◆ WORK TO COMPLETE
In the entries, find all lines that hold the word "yarn" and copy them.

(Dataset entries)
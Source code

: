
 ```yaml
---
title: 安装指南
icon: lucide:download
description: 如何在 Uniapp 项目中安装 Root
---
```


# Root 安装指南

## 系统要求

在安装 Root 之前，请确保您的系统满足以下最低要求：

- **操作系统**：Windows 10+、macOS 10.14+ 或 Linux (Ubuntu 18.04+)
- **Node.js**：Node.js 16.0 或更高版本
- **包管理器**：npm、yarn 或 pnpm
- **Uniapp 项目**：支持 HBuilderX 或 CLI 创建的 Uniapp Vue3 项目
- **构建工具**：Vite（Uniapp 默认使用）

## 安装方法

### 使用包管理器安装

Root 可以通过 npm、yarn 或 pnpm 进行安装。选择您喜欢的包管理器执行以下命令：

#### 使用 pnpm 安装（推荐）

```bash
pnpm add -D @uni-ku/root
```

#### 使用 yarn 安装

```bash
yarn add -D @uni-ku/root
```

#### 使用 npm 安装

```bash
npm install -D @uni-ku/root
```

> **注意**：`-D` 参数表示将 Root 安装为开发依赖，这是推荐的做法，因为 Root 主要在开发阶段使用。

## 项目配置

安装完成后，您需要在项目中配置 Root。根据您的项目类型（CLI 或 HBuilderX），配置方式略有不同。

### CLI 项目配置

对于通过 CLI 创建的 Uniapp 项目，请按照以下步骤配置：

◆ RESPONSE TO THIS TASK
- **包管理器**：npm、yarn 或 pnpm
Root 可以通过 npm、yarn 或 pnpm 进行安装。选择您喜欢的包管理器执行以下命令：
#### 使用 yarn 安装
yarn add -D @uni-ku/root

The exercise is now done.